Content starts

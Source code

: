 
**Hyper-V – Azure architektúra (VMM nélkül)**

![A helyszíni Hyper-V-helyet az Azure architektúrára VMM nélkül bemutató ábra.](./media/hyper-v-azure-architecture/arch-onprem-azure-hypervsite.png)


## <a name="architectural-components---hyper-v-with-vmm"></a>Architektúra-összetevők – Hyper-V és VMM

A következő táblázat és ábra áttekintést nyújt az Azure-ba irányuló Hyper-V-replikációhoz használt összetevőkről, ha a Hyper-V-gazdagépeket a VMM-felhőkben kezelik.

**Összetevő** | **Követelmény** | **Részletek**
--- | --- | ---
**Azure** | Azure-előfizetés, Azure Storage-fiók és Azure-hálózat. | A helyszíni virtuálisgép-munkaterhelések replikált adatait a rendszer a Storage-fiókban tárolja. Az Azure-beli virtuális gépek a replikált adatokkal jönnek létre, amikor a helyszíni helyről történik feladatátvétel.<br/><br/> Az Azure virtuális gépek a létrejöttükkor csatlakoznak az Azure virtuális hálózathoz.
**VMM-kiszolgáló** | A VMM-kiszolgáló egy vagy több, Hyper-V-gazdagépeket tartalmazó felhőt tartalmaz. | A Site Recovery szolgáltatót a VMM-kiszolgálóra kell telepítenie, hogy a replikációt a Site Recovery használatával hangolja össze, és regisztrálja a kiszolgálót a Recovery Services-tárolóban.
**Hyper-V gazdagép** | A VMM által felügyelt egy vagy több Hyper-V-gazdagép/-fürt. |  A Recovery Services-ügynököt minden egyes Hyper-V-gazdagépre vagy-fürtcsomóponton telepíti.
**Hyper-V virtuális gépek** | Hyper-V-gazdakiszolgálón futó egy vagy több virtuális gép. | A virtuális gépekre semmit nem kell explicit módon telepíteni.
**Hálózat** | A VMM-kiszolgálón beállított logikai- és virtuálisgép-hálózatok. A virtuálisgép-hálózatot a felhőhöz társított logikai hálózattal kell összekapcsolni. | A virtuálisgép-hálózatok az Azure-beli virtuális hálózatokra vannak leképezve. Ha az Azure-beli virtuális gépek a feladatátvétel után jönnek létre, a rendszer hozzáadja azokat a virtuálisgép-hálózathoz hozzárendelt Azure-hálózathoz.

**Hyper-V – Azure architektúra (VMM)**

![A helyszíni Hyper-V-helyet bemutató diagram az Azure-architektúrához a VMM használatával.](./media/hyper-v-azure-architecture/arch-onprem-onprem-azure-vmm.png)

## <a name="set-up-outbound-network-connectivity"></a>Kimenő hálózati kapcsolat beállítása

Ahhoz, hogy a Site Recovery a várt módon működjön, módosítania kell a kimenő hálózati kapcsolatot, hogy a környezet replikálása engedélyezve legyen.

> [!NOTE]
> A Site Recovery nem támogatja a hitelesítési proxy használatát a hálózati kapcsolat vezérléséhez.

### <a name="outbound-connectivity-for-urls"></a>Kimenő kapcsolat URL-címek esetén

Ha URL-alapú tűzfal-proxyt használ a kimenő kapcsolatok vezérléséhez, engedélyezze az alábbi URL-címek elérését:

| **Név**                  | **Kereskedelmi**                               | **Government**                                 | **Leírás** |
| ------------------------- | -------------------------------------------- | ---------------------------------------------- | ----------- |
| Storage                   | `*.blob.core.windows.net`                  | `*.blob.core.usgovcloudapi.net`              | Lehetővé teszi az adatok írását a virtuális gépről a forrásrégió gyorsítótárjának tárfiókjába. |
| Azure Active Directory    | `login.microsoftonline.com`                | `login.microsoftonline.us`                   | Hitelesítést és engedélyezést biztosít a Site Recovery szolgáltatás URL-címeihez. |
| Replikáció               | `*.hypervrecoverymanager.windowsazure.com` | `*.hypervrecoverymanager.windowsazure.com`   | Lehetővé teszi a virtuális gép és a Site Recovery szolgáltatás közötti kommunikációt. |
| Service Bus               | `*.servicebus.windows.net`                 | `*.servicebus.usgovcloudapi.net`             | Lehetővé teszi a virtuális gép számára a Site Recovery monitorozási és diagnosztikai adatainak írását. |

Content ends

- _Required action_
Where in the records above does the word "teszi" appear? Copy each line that holds it.

- _Solution for this exercise_
| Storage                   | `*.blob.core.windows.net`                  | `*.blob.core.usgovcloudapi.net`              | Lehetővé teszi az adatok írását a virtuális gépről a forrásrégió gyorsítótárjának tárfiókjába. |
| Replikáció               | `*.hypervrecoverymanager.windowsazure.com` | `*.hypervrecoverymanager.windowsazure.com`   | Lehetővé teszi a virtuális gép és a Site Recovery szolgáltatás közötti kommunikációt. |
| Service Bus               | `*.servicebus.windows.net`                 | `*.servicebus.usgovcloudapi.net`             | Lehetővé teszi a virtuális gép számára a Site Recovery monitorozási és diagnosztikai adatainak írását. |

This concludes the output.